GRIGRIS B
Mahamat-Saleh Haroun was born in Chad but fled the country
in the 80’s due to the civil war conflict and relocated in France, where he
worked as a journalist before studying at the Conservatoire Libre du Cinéma in
Paris. Following in the tradition of
African filmmakers from Senegalese Ousmane Sembène to Mauritanian Abderrahmane
Sissako, Haroun uses deceptively quiet surfaces, where his films obscure the
underlying tensions of the region, perhaps most beautifully expressed in his
acclaimed War Trilogy. Returning to Chad
to make films, the locations could be anywhere in Africa, as they always
reflect a postcolonial African society, where in dealing with poverty or family
loss, people are often uprooted and transplanted away from their homelands, struggling
to find their place in the modern world.
Haroun contrasts the moral compromises that result from the challenges
of living in the fast-paced urban life against the distant rural communities
that continue to maintain a link to the traditional past. After concluding his War Trilogy with 2010
Top Ten Films of the Year: #2 A Screaming Man (Un homme qui crie), winner
of the Jury prize at Cannes, Haroun has chosen an odd, almost eccentric
character in Grigris (Souleymane Démé), where in the riveting opening sequence,
we hear a cramped nightclub audience come to life with applause as they chant
his name: “Grigris!

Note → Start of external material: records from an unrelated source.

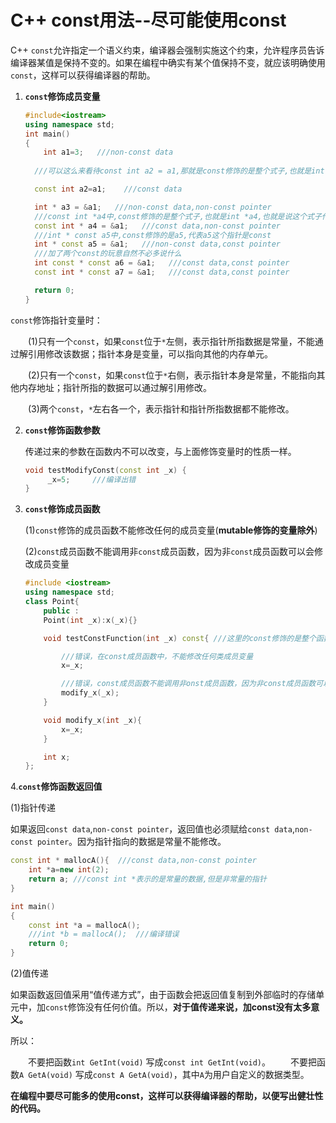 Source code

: # C++ const用法--尽可能使用const



C++ `const`允许指定一个语义约束，编译器会强制实施这个约束，允许程序员告诉编译器某值是保持不变的。如果在编程中确实有某个值保持不变，就应该明确使用`const`，这样可以获得编译器的帮助。

1.   **`const`修饰成员变量**

     ```cpp
     #include<iostream>
     using namespace std;
     int main()
     {
         int a1=3;   ///non-const data
      
       ///可以这么来看待const int a2 = a1,那就是const修饰的是整个式子,也就是int a2,代表值

       const int a2=a1;    ///const data

       int * a3 = &a1;   ///non-const data,non-const pointer
       ///const int *a4中,const修饰的是整个式子,也就是int *a4,也就是说这个式子代表的东西是const
       const int * a4 = &a1;   ///const data,non-const pointer
       ///int * const a5中,const修饰的是a5,代表a5这个指针是const
       int * const a5 = &a1;   ///non-const data,const pointer
       ///加了两个const的玩意自然不必多说什么
       int const * const a6 = &a1;   ///const data,const pointer
       const int * const a7 = &a1;   ///const data,const pointer

       return 0;
     }
     ```


   `const`修饰指针变量时：

   　　(1)只有一个`const`，如果`const`位于`*`左侧，表示指针所指数据是常量，不能通过解引用修改该数据；指针本身是变量，可以指向其他的内存单元。

   　　(2)只有一个`const`，如果`const`位于`*`右侧，表示指针本身是常量，不能指向其他内存地址；指针所指的数据可以通过解引用修改。

   　　(3)两个`const`，`*`左右各一个，表示指针和指针所指数据都不能修改。

2. **`const`修饰函数参数**

   传递过来的参数在函数内不可以改变，与上面修饰变量时的性质一样。

   ```cpp
   void testModifyConst(const int _x) {
        _x=5;　　　///编译出错
   }
   ```

3. **`const`修饰成员函数**

   (1)`const`修饰的成员函数不能修改任何的成员变量(**mutable修饰的变量除外**)

   (2)`const`成员函数不能调用非`const`成员函数，因为非`const`成员函数可以会修改成员变量

   ```cpp
   #include <iostream>
   using namespace std;
   class Point{
       public :
       Point(int _x):x(_x){}

       void testConstFunction(int _x) const{ ///这里的const修饰的是整个函数

           ///错误，在const成员函数中，不能修改任何类成员变量
           x=_x;

           ///错误，const成员函数不能调用非onst成员函数，因为非const成员函数可以会修改成员变量
           modify_x(_x);
       }

       void modify_x(int _x){
           x=_x;
       }

       int x;
   };
   ```

4.**`const`修饰函数返回值**

(1)指针传递

如果返回`const data`,`non-const pointer`，返回值也必须赋给`const data`,`non-const pointer`。因为指针指向的数据是常量不能修改。

```cpp
const int * mallocA(){  ///const data,non-const pointer
    int *a=new int(2);
    return a; ///const int *表示的是常量的数据,但是非常量的指针
}

int main()
{
    const int *a = mallocA();
    ///int *b = mallocA();  ///编译错误
    return 0;
}
```

(2)值传递

如果函数返回值采用“值传递方式”，由于函数会把返回值复制到外部临时的存储单元中，加`const`修饰没有任何价值。所以，**对于值传递来说，加const没有太多意义。**

所以：

　　不要把函数`int GetInt(void)` 写成`const int GetInt(void)`。
　　不要把函数`A GetA(void)` 写成`const A GetA(void)`，其中`A`为用户自定义的数据类型。

**在编程中要尽可能多的使用const，这样可以获得编译器的帮助，以便写出健壮性的代码。**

Grigris!” The man does not disappoint once he hits the
dance floor, though he has a noticeably imbalanced walk due to a nearly useless
crippled left leg. His flexibility,
however, is abnormal, as is his upper body strength, which allows him to do
high-powered gymnastic moves where his body bends and moves in ways that it
shouldn’t, but his choreographed performance is highly entertaining, enabling
him to earn a few dollars on the side.
Grigris works as an assistant in a storefront photography
studio owned by his uncle (Marius Yelolo), often chided by his wife for smoking
too much, where there’s a wry humor to their family relationship. When the stunningly beautiful Mimi (Anaïs
Monory) steps into the studio looking for fashion model photos, it’s amusing
how the eyes of each man on the street follows her every move, but none more
than Grigris, who thinks she’s the most beautiful women he’s ever seen in his
life. Accordingly, he treats her with
kindness, and catches her eye dancing in the nightclub she frequents, as little
does he know she works as a bar hostess. Though she appears way out of his league, she
takes to him and they become friends, as he views her differently than all the
others who see her only as a commodity.
We watch him rehearse his act on an abandoned stage, where he has dance
aspirations, hoping one day it might take him somewhere. But his dreams are short-lived when his uncle
ends up in the hospital with a whopping medical bill. Desperate to earn fast money, he turns to the
local crime boss for a job, Moussa (Cyril Gueï), a gun-toting gangster that
travels with hired thugs, but also a guy that smuggles black market gasoline
over the border to Cameroon, which involves swimming across the river carrying
the gasoline behind in large plastic containers that are tied together. Grigris nearly drowns in his first attempt,
drawing the ire of his boss, who needs guys he can depend on, contemptuously throwing
Grigris back out onto the street. But he
begs for another chance, claiming he can drive a truck, and is surprisingly
successful in outmaneuvering the chasing police.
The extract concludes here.